Officials high in the Justice Department and its Bureau of Alcohol, Tobacco, Firearms and Explosives endangered the public with their lax oversight of Operation Fast and Furious, a new report concluded.
However, the report says Attorney General Eric Holder was not one of those officials who had an early opportunity to intervene in the flawed, Phoenix-based gun-trafficking investigation, says the report by the department's Office of Inspector General.
Holder did not learn until February 2011 that agents allowed the sales of hundreds of firearms to suspected gun traffickers, the report concludes. By that time, the operation was over.
The report also explores Operation Wide Receiver, a Tucson-based investigation that began in 2006 and also involved agents allowing suspected gun-traffickers to buy hundreds of weapons.
"Both Operation Wide Receiver and Operation Fast and Furious were seriously flawed and supervised irresponsibly by ATF’s Phoenix Field Division and the U.S. Attorney’s Office, most significantly in their failure to adequately consider the risk to the public safety in the United States and Mexico," the report concludes.

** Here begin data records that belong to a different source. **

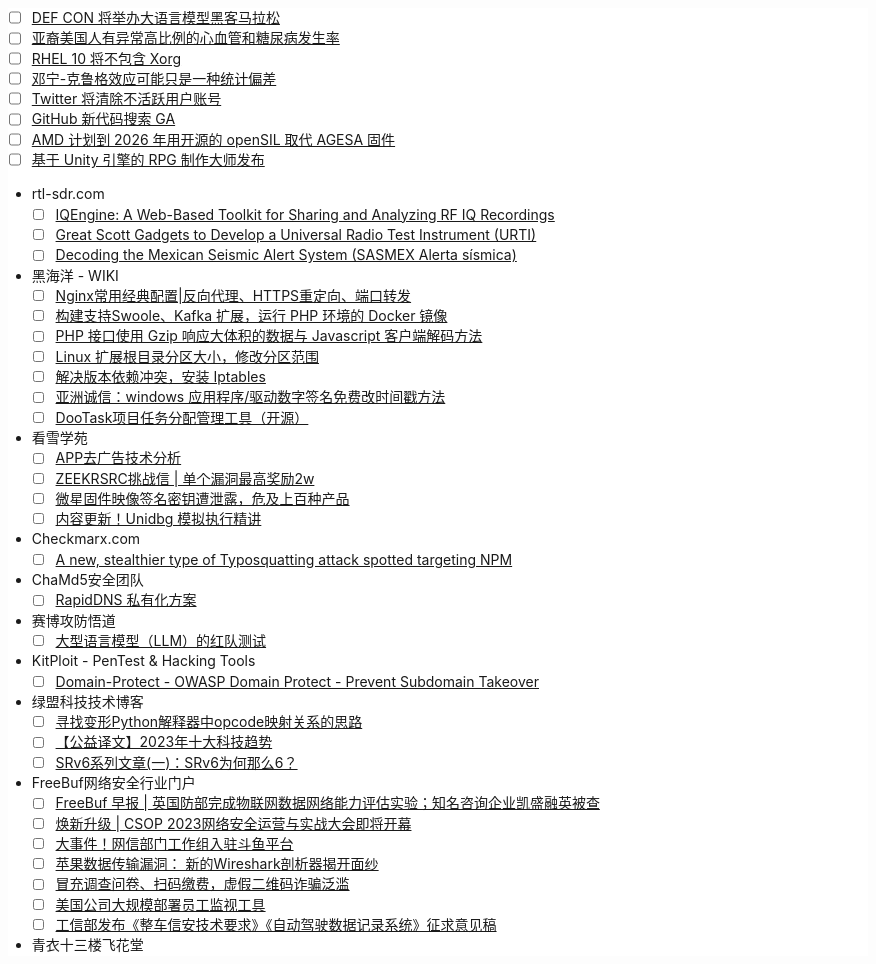   - [ ] [DEF CON 将举办大语言模型黑客马拉松](https://www.solidot.org/story?sid=74910)
  - [ ] [亚裔美国人有异常高比例的心血管和糖尿病发生率](https://www.solidot.org/story?sid=74909)
  - [ ] [RHEL 10 将不包含 Xorg](https://www.solidot.org/story?sid=74908)
  - [ ] [邓宁-克鲁格效应可能只是一种统计偏差](https://www.solidot.org/story?sid=74907)
  - [ ] [Twitter 将清除不活跃用户账号](https://www.solidot.org/story?sid=74906)
  - [ ] [GitHub 新代码搜索 GA](https://www.solidot.org/story?sid=74905)
  - [ ] [AMD 计划到 2026 年用开源的 openSIL 取代 AGESA 固件](https://www.solidot.org/story?sid=74904)
  - [ ] [基于 Unity 引擎的 RPG 制作大师发布](https://www.solidot.org/story?sid=74903)
- rtl-sdr.com
  - [ ] [IQEngine: A Web-Based Toolkit for Sharing and Analyzing RF IQ Recordings](https://www.rtl-sdr.com/iqengine-a-web-based-toolkit-for-sharing-and-analyzing-rf-iq-recordings/)
  - [ ] [Great Scott Gadgets to Develop a Universal Radio Test Instrument (URTI)](https://www.rtl-sdr.com/great-scott-gadgets-to-develop-a-universal-radio-test-instrument-urti/)
  - [ ] [Decoding the Mexican Seismic Alert System (SASMEX Alerta sísmica)](https://www.rtl-sdr.com/decoding-the-mexican-seismic-alert-system-sasmex-alerta-sismica/)
- 黑海洋 - WIKI
  - [ ] [Nginx常用经典配置|反向代理、HTTPS重定向、端口转发](https://blog.upx8.com/3536)
  - [ ] [构建支持Swoole、Kafka 扩展，运行 PHP 环境的 Docker 镜像](https://blog.upx8.com/3535)
  - [ ] [PHP 接口使用 Gzip 响应大体积的数据与 Javascript 客户端解码方法](https://blog.upx8.com/3534)
  - [ ] [Linux 扩展根目录分区大小，修改分区范围](https://blog.upx8.com/3533)
  - [ ] [解决版本依赖冲突，安装 Iptables](https://blog.upx8.com/3532)
  - [ ] [亚洲诚信：windows 应用程序/驱动数字签名免费改时间戳方法](https://blog.upx8.com/3531)
  - [ ] [DooTask项目任务分配管理工具（开源）](https://blog.upx8.com/3530)
- 看雪学苑
  - [ ] [APP去广告技术分析](https://mp.weixin.qq.com/s?__biz=MjM5NTc2MDYxMw==&mid=2458504176&idx=1&sn=96eb958688b04e028e8106bfd72cb7d3&chksm=b18efb7a86f9726cd6b61b7591b7d007d646908dc0b91af10dcd0ebbae62804a51a03073fbcd&scene=58&subscene=0#rd)
  - [ ] [ZEEKRSRC挑战信 | 单个漏洞最高奖励2w](https://mp.weixin.qq.com/s?__biz=MjM5NTc2MDYxMw==&mid=2458504176&idx=2&sn=e70f2207658070a8da1ca18c00fed64f&chksm=b18efb7a86f9726ca7ca0e28051f959b5a43ff788dd5a2e4109251e5d42b1c267b1754061f89&scene=58&subscene=0#rd)
  - [ ] [微星固件映像签名密钥遭泄露，危及上百种产品](https://mp.weixin.qq.com/s?__biz=MjM5NTc2MDYxMw==&mid=2458504176&idx=3&sn=b0963f1379ba58c8763eebfdcefe983e&chksm=b18efb7a86f9726ce26e1dc33db83fbaafb10cf3b6f5bf2f9020c5a4dee46443103e2b99ec18&scene=58&subscene=0#rd)
  - [ ] [内容更新！Unidbg 模拟执行精讲](https://mp.weixin.qq.com/s?__biz=MjM5NTc2MDYxMw==&mid=2458504176&idx=4&sn=50f80f3deb45aa22d533ed0659d7d670&chksm=b18efb7a86f9726ce888443679e4184457b481c4c6e3b0649a93da1d1129d5b58c2c870fe031&scene=58&subscene=0#rd)
- Checkmarx.com
  - [ ] [A new, stealthier type of Typosquatting attack spotted targeting NPM](https://checkmarx.com/blog/a-new-stealthier-type-of-typosquatting-attack-spotted-targeting-npm/)
- ChaMd5安全团队
  - [ ] [RapidDNS 私有化方案](https://mp.weixin.qq.com/s?__biz=MzIzMTc1MjExOQ==&mid=2247508762&idx=1&sn=90cf35a24f6f7145f0b0e7359c47abc9&chksm=e89d8bc2dfea02d4d75b90cc35607b113252984f74c009db098ca3e802f77885f79a12ba455d&scene=58&subscene=0#rd)
- 赛博攻防悟道
  - [ ] [大型语言模型（LLM）的红队测试](https://mp.weixin.qq.com/s?__biz=MzI1MDA1MjcxMw==&mid=2649908082&idx=1&sn=8c3f14277576ef5bd35f9a176374e853&chksm=f18eea74c6f963629a279160e2933ef95816c36e99aec6d5e61ea990d8a6c61aea35a4aa7639&scene=58&subscene=0#rd)
- KitPloit - PenTest & Hacking Tools
  - [ ] [Domain-Protect - OWASP Domain Protect - Prevent Subdomain Takeover](http://www.kitploit.com/2023/05/domain-protect-owasp-domain-protect.html)
- 绿盟科技技术博客
  - [ ] [寻找变形Python解释器中opcode映射关系的思路](http://blog.nsfocus.net/pythonopcode/)
  - [ ] [【公益译文】2023年十大科技趋势](http://blog.nsfocus.net/2023trends/)
  - [ ] [SRv6系列文章(一)：SRv6为何那么6？](http://blog.nsfocus.net/srv61-0/)
- FreeBuf网络安全行业门户
  - [ ] [FreeBuf 早报 | 英国防部完成物联网数据网络能力评估实验；知名咨询企业凯盛融英被查](https://www.freebuf.com/news/366015.html)
  - [ ] [焕新升级 | CSOP 2023网络安全运营与实战大会即将开幕](https://www.freebuf.com/fevents/365593.html)
  - [ ] [大事件！网信部门工作组入驻斗鱼平台](https://www.freebuf.com/news/365965.html)
  - [ ] [苹果数据传输漏洞： 新的Wireshark剖析器揭开面纱](https://www.freebuf.com/news/365953.html)
  - [ ] [冒充调查问卷、扫码缴费，虚假二维码诈骗泛滥](https://www.freebuf.com/news/365940.html)
  - [ ] [美国公司大规模部署员工监视工具](https://www.freebuf.com/news/365937.html)
  - [ ] [工信部发布《整车信安技术要求》《自动驾驶数据记录系统》征求意见稿](https://www.freebuf.com/news/365934.html)
- 青衣十三楼飞花堂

The report singled out Deputy Assistant Attorney General Jason Weinstein for criticism, and Weinstein resigned from his position today.
Weinstein learned of "gun walking" in Operation Wide Receiver in March and April 2010, and should have known about similar problems with Operation Fast and Furious by the next month, the report says.
He also reviewed wiretap applications in May and June 2010 that could have raised concerns about the agents' tactics in the investigation, the report says. And Weinstein was partially responsible for an inaccurate Feb. 4, 2011 letter to Congress in which the Justice Department denied that investigators had lost control of weapons during the investigation.
Weinstein's lawyer, Michael Bromwich, called the report's criticism "profoundly wrong" and "deeply flawed."